De sa place, Atsushi voyait parfaitement que Kunikida bouillait d'envie de s'énerver sur eux et de leur rappeler qu'ils étaient supposés travailler même lorsqu'ils n'avaient aucune affaire en cours, mais qu'il hésitait, parce que pour une fois les deux « enfants » de l'Agence ne les embêtaient pas. Ils ne faisaient rien, certes, mais dans leur coin.

« On est rentrés ! » résonna soudainement la voix enjouée de Kenji dans la pièce. Le jeune garçon venait de passer la porte, Kyôka sur les talons. L'ancienne mafieuse se dirigea immédiatement vers Atsushi pour le saluer, tandis que les autres détectives accueillaient leur retour avec enthousiasme.

« Comment s'est passé la mission ? demanda Kunikida.

- Aucun problème ! répondit joyeusement Kenji.
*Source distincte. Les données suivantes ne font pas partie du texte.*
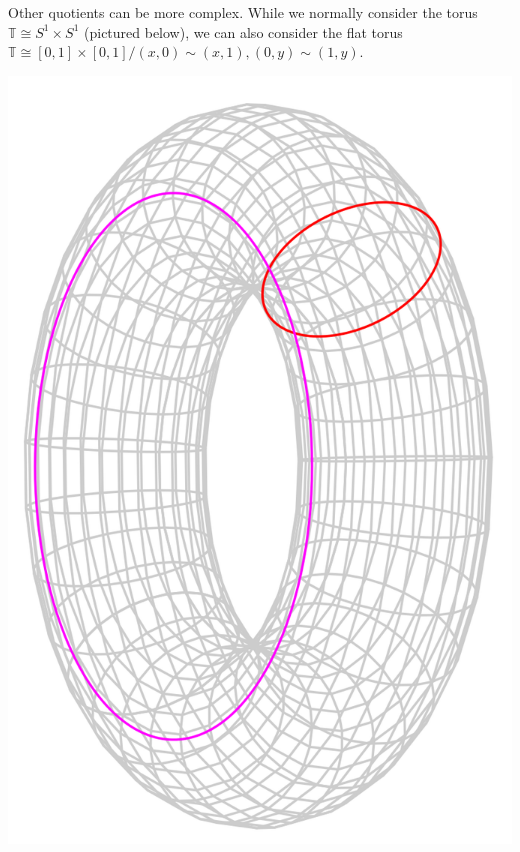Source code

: \documentclass[tikz]{beamer}
\theoremstyle{definition}
\begin{document}
\frame
{
	Other quotients can be more complex. While we normally consider the torus $\mathbb{T} \cong S^1 \times S^1$ (pictured below), we can also consider the flat torus $\mathbb{T}  \cong [0,1] \times [0,1] / (x,0) \sim (x,1), (0, y) \sim (1, y)$.
	
	\begin{center}
		\includegraphics[scale=0.1]{torus_skeleton}
	\end{center}
	 
}
\end{document}
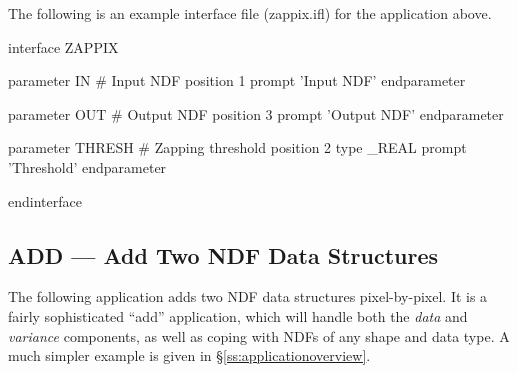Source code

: \documentclass[twoside,11pt,nolof]{starlink}
\providecommand{\st}[1]{{\emph{#1}}}
\begin{document}
The following is an example  interface file
(zappix.ifl) for the application above.

\small
\begin{terminalv}
interface ZAPPIX

   parameter IN                  # Input NDF
      position 1
      prompt   'Input NDF'
   endparameter

   parameter OUT                 # Output NDF
      position 3
      prompt   'Output NDF'
   endparameter

   parameter THRESH              # Zapping threshold
      position 2
      type     _REAL
      prompt   'Threshold'
   endparameter

endinterface
\end{terminalv}
\normalsize


\newpage
\subsection{\label{ss:addexample}ADD --- Add Two NDF Data Structures}

The following application adds two NDF data structures pixel-by-pixel. It is a
fairly sophisticated ``add'' application, which will handle both the
\st{data\/} and \st{variance\/} components, as well as coping with
NDFs of any
shape and data type.  A much simpler example is given in
\S\ref{ss:applicationoverview}.
\end{document}
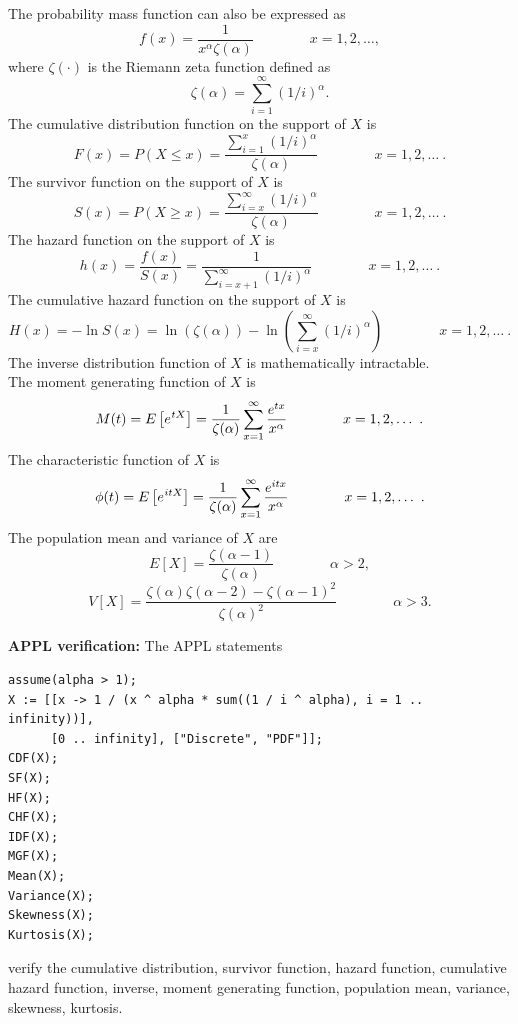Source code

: \documentclass[12pt,fullpage]{article}
\begin{document}
\noindent
The probability mass function can also be expressed as
$$
f(x) = \frac{1}{x^{\alpha} \zeta(\alpha)} \qquad \qquad x = 1,2, \ldots,
$$
where $\zeta(\cdot)$ is the Riemann zeta function defined as
$$
\zeta(\alpha) = \sum_{i=1}^{\infty} (1/i)^{\alpha}.
$$
The cumulative distribution function on
the support of $X$ is
$$
F(x) = P(X \le x) = \frac{\sum_{i=1}^{x} (1/i)^{\alpha}}{\zeta(\alpha)} \qquad \qquad  x = 1, 2, \dots \ .
$$
The survivor function on the support of $X$ is
$$
S(x) = P(X \ge x) = \frac{\sum_{i=x}^{\infty} (1/i)^{\alpha}}{\zeta(\alpha)} \qquad \qquad  x = 1, 2, \dots \ .
$$
The hazard function on the support of $X$ is
$$
h(x) = \frac{f(x)}{S(x)} = \frac{1}{\sum_{i=x+1}^{\infty} (1/i)^{\alpha}} \qquad \qquad  x = 1, 2, \dots \ .
$$
The cumulative hazard function on the support of $X$ is
$$
H(x) = - \ln S(x) = \ln \left(\zeta(\alpha) \right) - \ln \left(\sum_{i=x}^{\infty} (1/i)^{\alpha} \right) \qquad \qquad  x = 1, 2, \dots \ .
$$
The inverse distribution function of $X$ is mathematically intractable.\\
The moment generating function of $X$ is
$$
M(t) = E\left[ e ^ {\kern 0.04 em tX} \right] = \frac{1}{\zeta(\alpha)} \sum_{x=1}^{\infty} \frac{e^{tx}}{x^{\alpha}} \qquad \qquad x = 1,2, \dots \ .
$$
The characteristic function of $X$ is
$$
\phi(t) = E\left[ e ^ {\kern 0.04 em itX} \right] =  \frac{1}{\zeta(\alpha)} \sum_{x=1}^{\infty} \frac{e^{itx}}{x^{\alpha}} \qquad \qquad x = 1,2, \dots \ .
$$
The population mean and variance of $X$ are
$$
E[X] = \frac{\zeta(\alpha - 1)}{\zeta(\alpha)} \qquad \qquad \alpha > 2,
$$
$$
V[X] = \frac{\zeta(\alpha)\zeta(\alpha - 2) - \zeta(\alpha - 1)^2}{\zeta(\alpha)^2} \qquad \qquad \alpha > 3.
$$
\vspace{0.1in}

\noindent
{\bf APPL verification:}
The APPL statements
\begin{verbatim}
assume(alpha > 1);
X := [[x -> 1 / (x ^ alpha * sum((1 / i ^ alpha), i = 1 .. infinity))],
      [0 .. infinity], ["Discrete", "PDF"]];
CDF(X);
SF(X);
HF(X);
CHF(X);
IDF(X);
MGF(X);
Mean(X);
Variance(X);
Skewness(X);
Kurtosis(X);
\end{verbatim}
verify the cumulative distribution, survivor function, hazard function, cumulative hazard function, inverse, moment generating function, population mean, variance, skewness, kurtosis.
\end{document}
Le commanditaire était très satisfait. »

Cette bonne nouvelle parut apaiser un peu les nerfs du détective blond qui reprit son travail sans rien ajouter à l'intention des fainéants. Kenji et Kyôka proposèrent immédiatement de les aider dans la longue tâche de rangement qui les occupait depuis le début de la journée et attrapèrent chacun une pile de documents en attente. Une ambiance studieuse se réinstalla dans la petite Agence des Détectives Armés, parfois brisée par des exclamations en provenance des joueurs et de leur arbitre.

Atsushi les observa à la dérobée quelques instants, et savoura l'atmosphère paisible qui régnait sur son lieu de travail. Malgré les moments de tension liés à la mafia, ou plus récemment à la Guilde ou au Sorcier, il se sentait pleinement épanoui dans son nouveau travail, avec des collègues qui le considéraient comme quelqu'un qui était digne de vivre. Il n'aurait échangé sa vie pour rien au monde avec celle d'un autre. Et il comptait bien en profiter jusqu'au bout, maintenant qu'une certaine paix s'était installée.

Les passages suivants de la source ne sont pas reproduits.